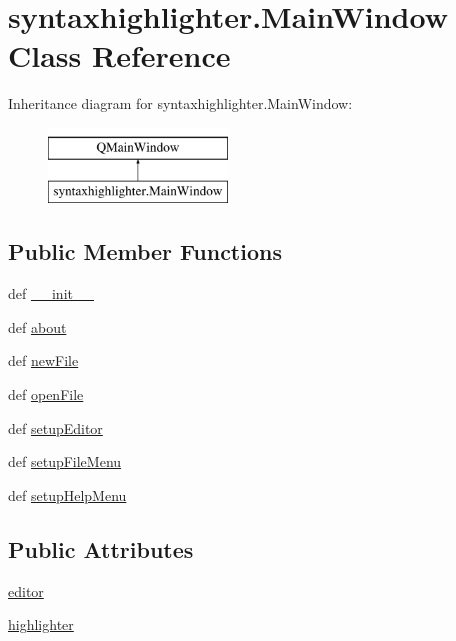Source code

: \hypertarget{classsyntaxhighlighter_1_1MainWindow}{}\section{syntaxhighlighter.\+Main\+Window Class Reference}
\label{classsyntaxhighlighter_1_1MainWindow}
Inheritance diagram for syntaxhighlighter.\+Main\+Window\+:\begin{figure}[H]
\begin{center}
\leavevmode
\includegraphics[height=2.000000cm]{classsyntaxhighlighter_1_1MainWindow}
\end{center}
\end{figure}
\subsection*{Public Member Functions}
\begin{DoxyCompactItemize}
\item 
def \hyperlink{classsyntaxhighlighter_1_1MainWindow_a7e4f82665de142eddae2b8367e78e23c}{\+\_\+\+\_\+init\+\_\+\+\_\+}
\item 
def \hyperlink{classsyntaxhighlighter_1_1MainWindow_aa73e9fbf7da139d9c28ff10f2c5089e5}{about}
\item 
def \hyperlink{classsyntaxhighlighter_1_1MainWindow_a1bd7fc4b74f6d7c3bea0f7f99b96e3ae}{new\+File}
\item 
def \hyperlink{classsyntaxhighlighter_1_1MainWindow_a474bace48b548954ad79764f9f2ee52f}{open\+File}
\item 
def \hyperlink{classsyntaxhighlighter_1_1MainWindow_a5ee4fbbcc8bcfaa20ae29fb0d23b88dc}{setup\+Editor}
\item 
def \hyperlink{classsyntaxhighlighter_1_1MainWindow_a0957b88b6a50b4e9c3bdaeb5a7e8a3fc}{setup\+File\+Menu}
\item 
def \hyperlink{classsyntaxhighlighter_1_1MainWindow_a15c8180158e91b59a1fb1fc16638d41e}{setup\+Help\+Menu}
\end{DoxyCompactItemize}
\subsection*{Public Attributes}
\begin{DoxyCompactItemize}
\item 
\hyperlink{classsyntaxhighlighter_1_1MainWindow_aadc535fd1c2582173143fa533f5ea120}{editor}
\item 
\hyperlink{classsyntaxhighlighter_1_1MainWindow_a88468d7a8d07946ca81d3552b95a906c}{highlighter}
\end{DoxyCompactItemize}


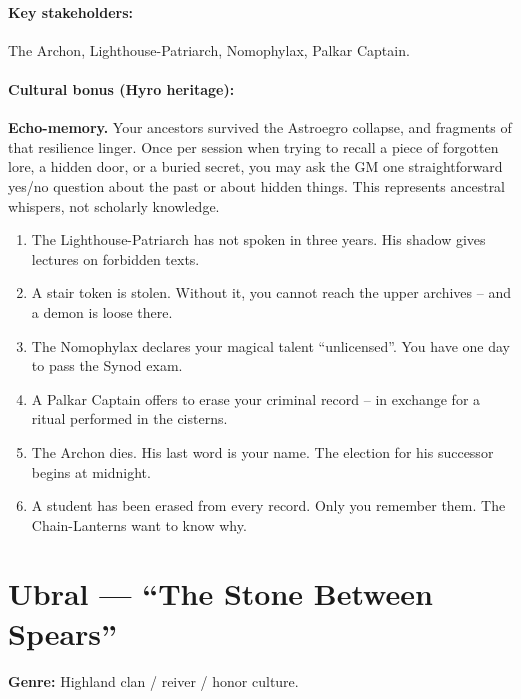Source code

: \paragraph{Key stakeholders:} The Archon, Lighthouse-Patriarch, Nomophylax, Palkar Captain.

\paragraph{Cultural bonus (Hyro heritage):} \textbf{Echo-memory.} Your ancestors survived the Astroegro collapse, and fragments of that resilience linger. Once per session when trying to recall a piece of forgotten lore, a hidden door, or a buried secret, you may ask the GM one straightforward yes/no question about the past or about hidden things. This represents ancestral whispers, not scholarly knowledge.

\begin{tcolorbox}[colback=gray!5!white, colframe=gray!70!black, title=Thepyrgos Mini-Generator (d6),breakable]
\begin{enumerate}
\item The Lighthouse-Patriarch has not spoken in three years. His shadow gives lectures on forbidden texts.
\item A stair token is stolen. Without it, you cannot reach the upper archives -- and a demon is loose there.
\item The Nomophylax declares your magical talent ``unlicensed''. You have one day to pass the Synod exam.
\item A Palkar Captain offers to erase your criminal record -- in exchange for a ritual performed in the cisterns.
\item The Archon dies. His last word is your name. The election for his successor begins at midnight.
\item A student has been erased from every record. Only you remember them. The Chain-Lanterns want to know why.
\end{enumerate}
\end{tcolorbox}

\section{Ubral --- ``The Stone Between Spears''}
\textbf{Genre:} Highland clan / reiver / honor culture.

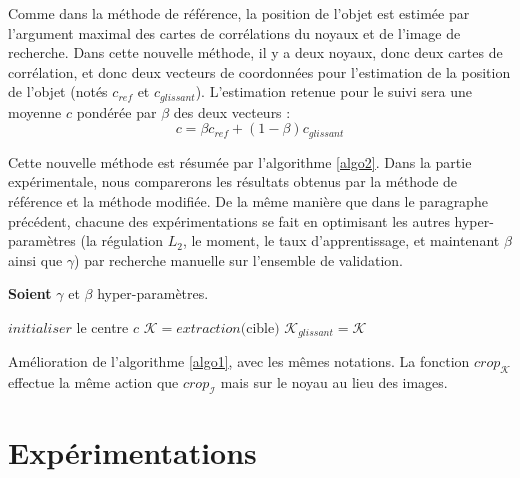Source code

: \documentclass[10pt,twocolumn,letterpaper,french]{article}
\begin{document}
Comme dans la méthode de référence, la position de l'objet est estimée par l'argument maximal des cartes de corrélations du noyaux et de l'image de recherche. Dans cette nouvelle méthode, il y a deux noyaux, donc deux cartes de corrélation, et donc deux vecteurs de coordonnées pour l'estimation de la position de l'objet (notés $c_{ref}$ et $c_{glissant}$). L'estimation retenue pour le suivi sera une moyenne $c$ pondérée par $\beta$ des deux vecteurs :
$$c = \beta c_{ref} + (1-\beta) c_{glissant}$$

Cette nouvelle méthode est résumée par l'algorithme \ref{algo2}. Dans la partie expérimentale, nous comparerons les résultats obtenus par la méthode de référence et la méthode modifiée. De la même manière que dans le paragraphe précédent, chacune des expérimentations se fait en optimisant les autres hyper-paramètres (la régulation $L_2$, le moment, le taux d'apprentissage, et maintenant $\beta$ ainsi que $\gamma$) par recherche manuelle sur l'ensemble de validation.

\begin{algorithm}
\label{algo2}
\textbf{Soient} $\gamma$ et $\beta$ hyper-paramètres.

\SetAlgoLined
 $initialiser$ le centre $c$ \;
 $\mathcal{K} = extraction($cible$)$\;
 $\mathcal{K}_{glissant} = \mathcal{K}$\;
\caption{Amélioration de l'algorithme \ref{algo1}, avec les mêmes notations. La fonction $crop_{\mathcal{K}}$ effectue la même action que $crop_{\mathcal{I}}$ mais sur le noyau au lieu des images.}
\end{algorithm}




\section*{Expérimentations}
\end{document}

------------------------------------

▶ _Exercise description_:
Copy out every line of the data above, taking care to leave the pictures out.

▶ _Result of this exercise_:
Source code

: \hypertarget{classsyntaxhighlighter_1_1MainWindow}{}\section{syntaxhighlighter.\+Main\+Window Class Reference}
\label{classsyntaxhighlighter_1_1MainWindow}
Inheritance diagram for syntaxhighlighter.\+Main\+Window\+:\begin{figure}[H]
\begin{center}
\leavevmode
\includegraphics[height=2.000000cm]{classsyntaxhighlighter_1_1MainWindow}
\end{center}
\end{figure}
\subsection*{Public Member Functions}
\begin{DoxyCompactItemize}
\item 
def \hyperlink{classsyntaxhighlighter_1_1MainWindow_a7e4f82665de142eddae2b8367e78e23c}{\+\_\+\+\_\+init\+\_\+\+\_\+}
\item 
def \hyperlink{classsyntaxhighlighter_1_1MainWindow_aa73e9fbf7da139d9c28ff10f2c5089e5}{about}
\item 
def \hyperlink{classsyntaxhighlighter_1_1MainWindow_a1bd7fc4b74f6d7c3bea0f7f99b96e3ae}{new\+File}
\item 
def \hyperlink{classsyntaxhighlighter_1_1MainWindow_a474bace48b548954ad79764f9f2ee52f}{open\+File}
\item 
def \hyperlink{classsyntaxhighlighter_1_1MainWindow_a5ee4fbbcc8bcfaa20ae29fb0d23b88dc}{setup\+Editor}
\item 
def \hyperlink{classsyntaxhighlighter_1_1MainWindow_a0957b88b6a50b4e9c3bdaeb5a7e8a3fc}{setup\+File\+Menu}
\item 
def \hyperlink{classsyntaxhighlighter_1_1MainWindow_a15c8180158e91b59a1fb1fc16638d41e}{setup\+Help\+Menu}
\end{DoxyCompactItemize}
\subsection*{Public Attributes}
\begin{DoxyCompactItemize}
\item 
\hyperlink{classsyntaxhighlighter_1_1MainWindow_aadc535fd1c2582173143fa533f5ea120}{editor}
\item 
\hyperlink{classsyntaxhighlighter_1_1MainWindow_a88468d7a8d07946ca81d3552b95a906c}{highlighter}
\end{DoxyCompactItemize}


Source code

: \paragraph{Key stakeholders:} The Archon, Lighthouse-Patriarch, Nomophylax, Palkar Captain.

\paragraph{Cultural bonus (Hyro heritage):} \textbf{Echo-memory.} Your ancestors survived the Astroegro collapse, and fragments of that resilience linger. Once per session when trying to recall a piece of forgotten lore, a hidden door, or a buried secret, you may ask the GM one straightforward yes/no question about the past or about hidden things. This represents ancestral whispers, not scholarly knowledge.

\begin{tcolorbox}[colback=gray!5!white, colframe=gray!70!black, title=Thepyrgos Mini-Generator (d6),breakable]
\begin{enumerate}
\item The Lighthouse-Patriarch has not spoken in three years. His shadow gives lectures on forbidden texts.
\item A stair token is stolen. Without it, you cannot reach the upper archives -- and a demon is loose there.
\item The Nomophylax declares your magical talent ``unlicensed''. You have one day to pass the Synod exam.
\item A Palkar Captain offers to erase your criminal record -- in exchange for a ritual performed in the cisterns.
\item The Archon dies. His last word is your name. The election for his successor begins at midnight.
\item A student has been erased from every record. Only you remember them. The Chain-Lanterns want to know why.
\end{enumerate}
\end{tcolorbox}

\section{Ubral --- ``The Stone Between Spears''}
\textbf{Genre:} Highland clan / reiver / honor culture.

Source code

: \documentclass[10pt,twocolumn,letterpaper,french]{article}
\begin{document}
Comme dans la méthode de référence, la position de l'objet est estimée par l'argument maximal des cartes de corrélations du noyaux et de l'image de recherche. Dans cette nouvelle méthode, il y a deux noyaux, donc deux cartes de corrélation, et donc deux vecteurs de coordonnées pour l'estimation de la position de l'objet (notés $c_{ref}$ et $c_{glissant}$). L'estimation retenue pour le suivi sera une moyenne $c$ pondérée par $\beta$ des deux vecteurs :
$$c = \beta c_{ref} + (1-\beta) c_{glissant}$$

Cette nouvelle méthode est résumée par l'algorithme \ref{algo2}. Dans la partie expérimentale, nous comparerons les résultats obtenus par la méthode de référence et la méthode modifiée. De la même manière que dans le paragraphe précédent, chacune des expérimentations se fait en optimisant les autres hyper-paramètres (la régulation $L_2$, le moment, le taux d'apprentissage, et maintenant $\beta$ ainsi que $\gamma$) par recherche manuelle sur l'ensemble de validation.

\begin{algorithm}
\label{algo2}
\textbf{Soient} $\gamma$ et $\beta$ hyper-paramètres.

\SetAlgoLined
 $initialiser$ le centre $c$ \;
 $\mathcal{K} = extraction($cible$)$\;
 $\mathcal{K}_{glissant} = \mathcal{K}$\;
\caption{Amélioration de l'algorithme \ref{algo1}, avec les mêmes notations. La fonction $crop_{\mathcal{K}}$ effectue la même action que $crop_{\mathcal{I}}$ mais sur le noyau au lieu des images.}
\end{algorithm}




\section*{Expérimentations}
\end{document}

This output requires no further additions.